**Task directions:** Read through the data and report every line in which the word "progress" occurs.
== Supplied data ==
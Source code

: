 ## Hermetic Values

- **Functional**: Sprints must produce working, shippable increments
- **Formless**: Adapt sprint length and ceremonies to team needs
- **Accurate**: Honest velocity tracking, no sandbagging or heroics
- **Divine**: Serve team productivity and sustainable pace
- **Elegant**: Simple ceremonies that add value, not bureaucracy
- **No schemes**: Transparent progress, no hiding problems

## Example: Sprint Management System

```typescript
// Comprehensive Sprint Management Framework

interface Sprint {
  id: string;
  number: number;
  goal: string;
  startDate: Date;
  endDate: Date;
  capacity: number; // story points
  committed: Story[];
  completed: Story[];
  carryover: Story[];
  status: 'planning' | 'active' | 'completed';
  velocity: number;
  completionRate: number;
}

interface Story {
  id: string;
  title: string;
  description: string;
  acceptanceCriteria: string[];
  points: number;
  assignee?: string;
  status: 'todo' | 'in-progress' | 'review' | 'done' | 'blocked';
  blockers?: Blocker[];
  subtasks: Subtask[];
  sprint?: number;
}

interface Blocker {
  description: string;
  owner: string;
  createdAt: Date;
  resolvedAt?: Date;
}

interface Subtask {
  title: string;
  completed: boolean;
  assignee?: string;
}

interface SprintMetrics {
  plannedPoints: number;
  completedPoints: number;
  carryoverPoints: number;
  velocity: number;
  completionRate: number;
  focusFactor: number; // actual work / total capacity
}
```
===
**Answer to the exercise:**
- **No schemes**: Transparent progress, no hiding problems
  status: 'todo' | 'in-progress' | 'review' | 'done' | 'blocked';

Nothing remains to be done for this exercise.